Genotoxicity refers to a substance’s capacity to damage DNA, which has the potential to result in cancer.

Is Skittles Banned Completely In Europe?

Based on a report from the French food safety agency that suggested limiting the compound’s exposure to workers, consumers, and the environment, France announced 2019 a ban on selling food products containing titanium dioxide beginning January 1, 2020.

Following a request from the European Commission in March 2020, the European food safety authority updated its safety assessment of the food ingredient titanium dioxide on May 6, 2021.

According to a strict methodology and taking into account thousands of studies that have become available since the previous inspection by the European Food Safety Authority in 2016, including new scientific evidence and data on nanoparticles, an assessment of food additives and flavorings was conducted by an expert panel under the chairmanship of Prof.

Maged Younes of the European Food and Safety Authority. Because we could not rule out genotoxicity issues following ingestion of titanium dioxide particles, the study concluded that titanium dioxide could no longer be regarded safe as a food additive.

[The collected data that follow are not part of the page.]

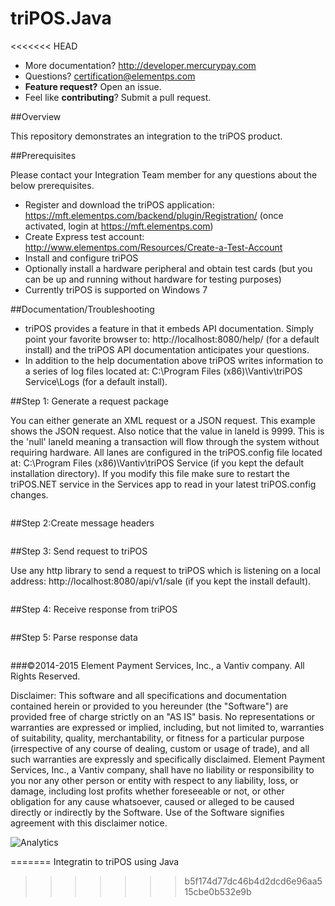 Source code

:# triPOS.Java
<<<<<<< HEAD

* More documentation?  http://developer.mercurypay.com
* Questions?  certification@elementps.com
* **Feature request?** Open an issue.
* Feel like **contributing**?  Submit a pull request.

##Overview

This repository demonstrates an integration to the triPOS product.

##Prerequisites

Please contact your Integration Team member for any questions about the below prerequisites.

* Register and download the triPOS application: https://mft.elementps.com/backend/plugin/Registration/ (once activated, login at https://mft.elementps.com)
* Create Express test account: http://www.elementps.com/Resources/Create-a-Test-Account
* Install and configure triPOS
* Optionally install a hardware peripheral and obtain test cards (but you can be up and running without hardware for testing purposes)
* Currently triPOS is supported on Windows 7

##Documentation/Troubleshooting

* triPOS provides a feature in that it embeds API documentation.  Simply point your favorite browser to:  http://localhost:8080/help/ (for a default install) and the triPOS API documentation anticipates your questions.
* In addition to the help documentation above triPOS writes information to a series of log files located at:  C:\Program Files (x86)\Vantiv\triPOS Service\Logs (for a default install).

##Step 1: Generate a request package

You can either generate an XML request or a JSON request.  This example shows the JSON request.  Also notice that the value in laneId is 9999.  This is the 'null' laneId meaning a transaction will flow through the system without requiring hardware.  All lanes are configured in the triPOS.config file located at:  C:\Program Files (x86)\Vantiv\triPOS Service (if you kept the default installation directory).  If you modify this file make sure to restart the triPOS.NET service in the Services app to read in your latest triPOS.config changes.

```

```

##Step 2:Create message headers

```
```

##Step 3: Send request to triPOS

Use any http library to send a request to triPOS which is listening on a local address:  http://localhost:8080/api/v1/sale (if you kept the install default).

```
```

##Step 4: Receive response from triPOS



```

```

##Step 5: Parse response data


```

```

###©2014-2015 Element Payment Services, Inc., a Vantiv company. All Rights Reserved.

Disclaimer:
This software and all specifications and documentation contained herein or provided to you hereunder (the "Software") are provided free of charge strictly on an "AS IS" basis. No representations or warranties are expressed or implied, including, but not limited to, warranties of suitability, quality, merchantability, or fitness for a particular purpose (irrespective of any course of dealing, custom or usage of trade), and all such warranties are expressly and specifically disclaimed. Element Payment Services, Inc., a Vantiv company, shall have no liability or responsibility to you nor any other person or entity with respect to any liability, loss, or damage, including lost profits whether foreseeable or not, or other obligation for any cause whatsoever, caused or alleged to be caused directly or indirectly by the Software. Use of the Software signifies agreement with this disclaimer notice.

![Analytics](https://ga-beacon.appspot.com/UA-60858025-35/triPOS.Java/readme?pixel)


=======
Integratin to triPOS using Java
>>>>>>> b5f174d77dc46b4d2dcd6e96aa515cbe0b532e9b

What Does The Recent Lawsuit Mean?

The current legal action brought against Mars last week is still in its infancy. However, it might have the same outcome as other food fraud cases almost instantly dismissed, including when a man from California tried to sue Krispy Kreme for not using real blueberries in its blueberry doughnuts.

However, as the Los Angeles Times noted, the US Food and Drug Administration has permitted the use of titanium dioxide since 1996 with the caveat that it should not be used in meals in amounts greater than 1% by weight.

However, the Food and Drug Administration recently upheld the use of titanium dioxide as a food colorant on March 29.

The lawsuit might persuade Mars to exclude titanium dioxide from the Skittles recipe. Since 2022, the substance has been prohibited in Europe due to possible cancer risks.